YouTube is allowing just about anyone livestream from the iPhone and this means that if you have a minimum of 100 subscribers, you can now stream to your audience right from your iPhone screen. We had back in May learned that YouTube will be removing the 1,000 minimum subscriber mandatory requirement to livestream and that number is 100 now. The number used to be 10,000 before it became 1,000 and now its 100 and who know what it will be tomorrow?
But it is not just the streaming that’s the big news today. It’s that the new update bring low-latency and moderation options. As explained in a blog post, the low-latency features will reduce the time it usually takes to receive and respond to chat messages. By being able to stream videos with only a few seconds of latency, gamers would for example be able to respond and interact faster with fans.
Gamers will now be able to stream what’s on their iPhone screen using the YouTube app and Apple’s ReplayKit and this mean technically that if any game or app on your iPhone supports the ReplayKit, it can now be streamed live right from your phone to your subscribers using the camera and microphone of your device of course. You can even add a commentary and is just like what we see on desktop where gamers are able to talk and add a commentary at any time.

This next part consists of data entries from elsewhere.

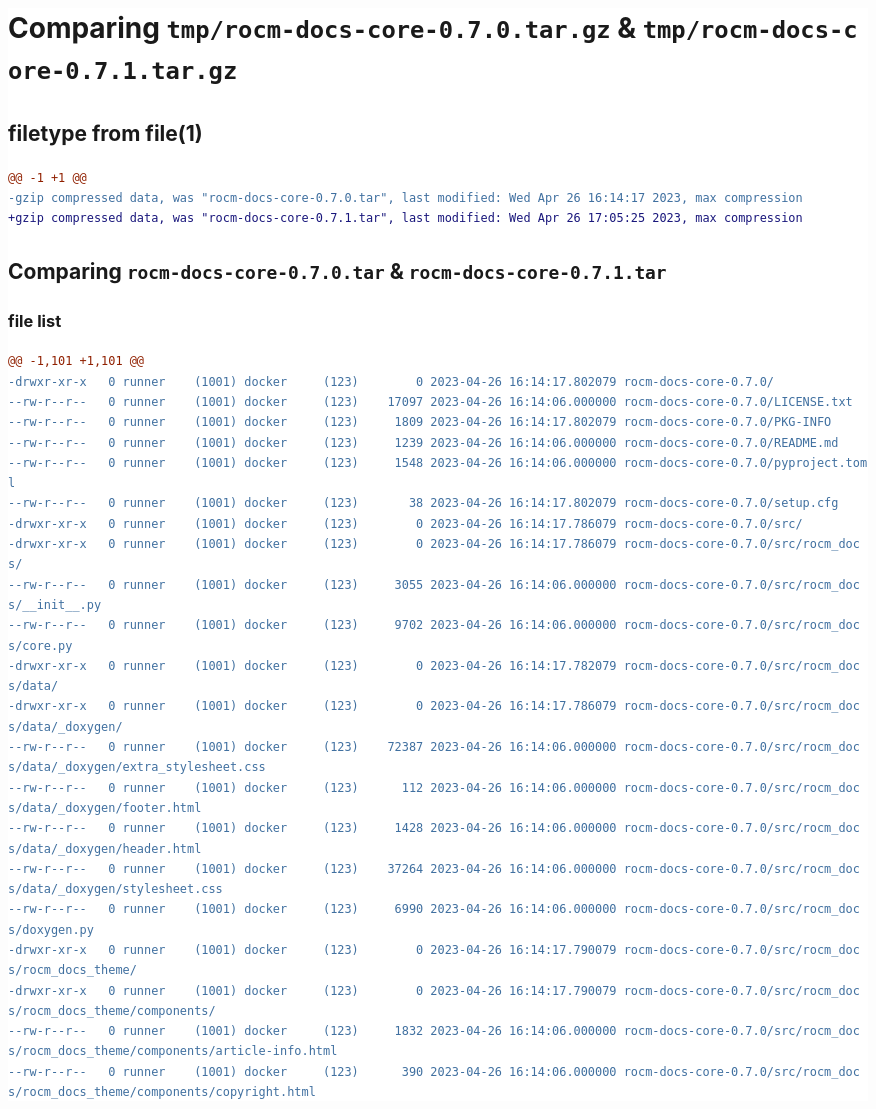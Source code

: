 # Comparing `tmp/rocm-docs-core-0.7.0.tar.gz` & `tmp/rocm-docs-core-0.7.1.tar.gz`

## filetype from file(1)

```diff
@@ -1 +1 @@
-gzip compressed data, was "rocm-docs-core-0.7.0.tar", last modified: Wed Apr 26 16:14:17 2023, max compression
+gzip compressed data, was "rocm-docs-core-0.7.1.tar", last modified: Wed Apr 26 17:05:25 2023, max compression
```

## Comparing `rocm-docs-core-0.7.0.tar` & `rocm-docs-core-0.7.1.tar`

### file list

```diff
@@ -1,101 +1,101 @@
-drwxr-xr-x   0 runner    (1001) docker     (123)        0 2023-04-26 16:14:17.802079 rocm-docs-core-0.7.0/
--rw-r--r--   0 runner    (1001) docker     (123)    17097 2023-04-26 16:14:06.000000 rocm-docs-core-0.7.0/LICENSE.txt
--rw-r--r--   0 runner    (1001) docker     (123)     1809 2023-04-26 16:14:17.802079 rocm-docs-core-0.7.0/PKG-INFO
--rw-r--r--   0 runner    (1001) docker     (123)     1239 2023-04-26 16:14:06.000000 rocm-docs-core-0.7.0/README.md
--rw-r--r--   0 runner    (1001) docker     (123)     1548 2023-04-26 16:14:06.000000 rocm-docs-core-0.7.0/pyproject.toml
--rw-r--r--   0 runner    (1001) docker     (123)       38 2023-04-26 16:14:17.802079 rocm-docs-core-0.7.0/setup.cfg
-drwxr-xr-x   0 runner    (1001) docker     (123)        0 2023-04-26 16:14:17.786079 rocm-docs-core-0.7.0/src/
-drwxr-xr-x   0 runner    (1001) docker     (123)        0 2023-04-26 16:14:17.786079 rocm-docs-core-0.7.0/src/rocm_docs/
--rw-r--r--   0 runner    (1001) docker     (123)     3055 2023-04-26 16:14:06.000000 rocm-docs-core-0.7.0/src/rocm_docs/__init__.py
--rw-r--r--   0 runner    (1001) docker     (123)     9702 2023-04-26 16:14:06.000000 rocm-docs-core-0.7.0/src/rocm_docs/core.py
-drwxr-xr-x   0 runner    (1001) docker     (123)        0 2023-04-26 16:14:17.782079 rocm-docs-core-0.7.0/src/rocm_docs/data/
-drwxr-xr-x   0 runner    (1001) docker     (123)        0 2023-04-26 16:14:17.786079 rocm-docs-core-0.7.0/src/rocm_docs/data/_doxygen/
--rw-r--r--   0 runner    (1001) docker     (123)    72387 2023-04-26 16:14:06.000000 rocm-docs-core-0.7.0/src/rocm_docs/data/_doxygen/extra_stylesheet.css
--rw-r--r--   0 runner    (1001) docker     (123)      112 2023-04-26 16:14:06.000000 rocm-docs-core-0.7.0/src/rocm_docs/data/_doxygen/footer.html
--rw-r--r--   0 runner    (1001) docker     (123)     1428 2023-04-26 16:14:06.000000 rocm-docs-core-0.7.0/src/rocm_docs/data/_doxygen/header.html
--rw-r--r--   0 runner    (1001) docker     (123)    37264 2023-04-26 16:14:06.000000 rocm-docs-core-0.7.0/src/rocm_docs/data/_doxygen/stylesheet.css
--rw-r--r--   0 runner    (1001) docker     (123)     6990 2023-04-26 16:14:06.000000 rocm-docs-core-0.7.0/src/rocm_docs/doxygen.py
-drwxr-xr-x   0 runner    (1001) docker     (123)        0 2023-04-26 16:14:17.790079 rocm-docs-core-0.7.0/src/rocm_docs/rocm_docs_theme/
-drwxr-xr-x   0 runner    (1001) docker     (123)        0 2023-04-26 16:14:17.790079 rocm-docs-core-0.7.0/src/rocm_docs/rocm_docs_theme/components/
--rw-r--r--   0 runner    (1001) docker     (123)     1832 2023-04-26 16:14:06.000000 rocm-docs-core-0.7.0/src/rocm_docs/rocm_docs_theme/components/article-info.html
--rw-r--r--   0 runner    (1001) docker     (123)      390 2023-04-26 16:14:06.000000 rocm-docs-core-0.7.0/src/rocm_docs/rocm_docs_theme/components/copyright.html
```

On the moderation side, you can now decide just what you want in the chat sessions during a livestream. You can now subject messages to approval and because these approvals will be logged eventually, YouTube will be get better over time knowing what is acceptable and what’s not.

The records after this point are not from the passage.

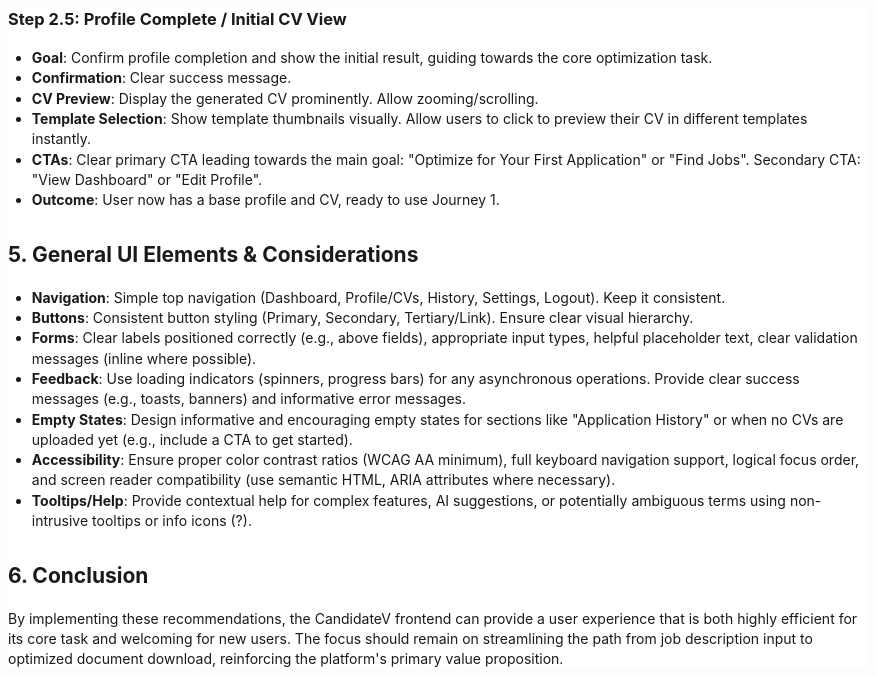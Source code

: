 
### Step 2.5: Profile Complete / Initial CV View

*   **Goal**: Confirm profile completion and show the initial result, guiding towards the core optimization task.
*   **Confirmation**: Clear success message.
*   **CV Preview**: Display the generated CV prominently. Allow zooming/scrolling.
*   **Template Selection**: Show template thumbnails visually. Allow users to click to preview their CV in different templates instantly.
*   **CTAs**: Clear primary CTA leading towards the main goal: "Optimize for Your First Application" or "Find Jobs". Secondary CTA: "View Dashboard" or "Edit Profile".
*   **Outcome**: User now has a base profile and CV, ready to use Journey 1.

## 5. General UI Elements & Considerations

-   **Navigation**: Simple top navigation (Dashboard, Profile/CVs, History, Settings, Logout). Keep it consistent.
-   **Buttons**: Consistent button styling (Primary, Secondary, Tertiary/Link). Ensure clear visual hierarchy.
-   **Forms**: Clear labels positioned correctly (e.g., above fields), appropriate input types, helpful placeholder text, clear validation messages (inline where possible).
-   **Feedback**: Use loading indicators (spinners, progress bars) for any asynchronous operations. Provide clear success messages (e.g., toasts, banners) and informative error messages.
-   **Empty States**: Design informative and encouraging empty states for sections like "Application History" or when no CVs are uploaded yet (e.g., include a CTA to get started).
-   **Accessibility**: Ensure proper color contrast ratios (WCAG AA minimum), full keyboard navigation support, logical focus order, and screen reader compatibility (use semantic HTML, ARIA attributes where necessary).
-   **Tooltips/Help**: Provide contextual help for complex features, AI suggestions, or potentially ambiguous terms using non-intrusive tooltips or info icons (?).

## 6. Conclusion

By implementing these recommendations, the CandidateV frontend can provide a user experience that is both highly efficient for its core task and welcoming for new users. The focus should remain on streamlining the path from job description input to optimized document download, reinforcing the platform's primary value proposition.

If your moderators eventually have a list of users who send inappropriate chats, this can be extended even to the comments section so that their messages don’t appear anywhere else. In other words, you choose what viewers can post and make public. This is all part of efforts by social media organisations to combat abuse and hate speeches online.
This should encourage more people to stream stuff and the fact that you can effectively moderate messages also means you can determine what your YouTube community looks like. The livestream is already available to Android users.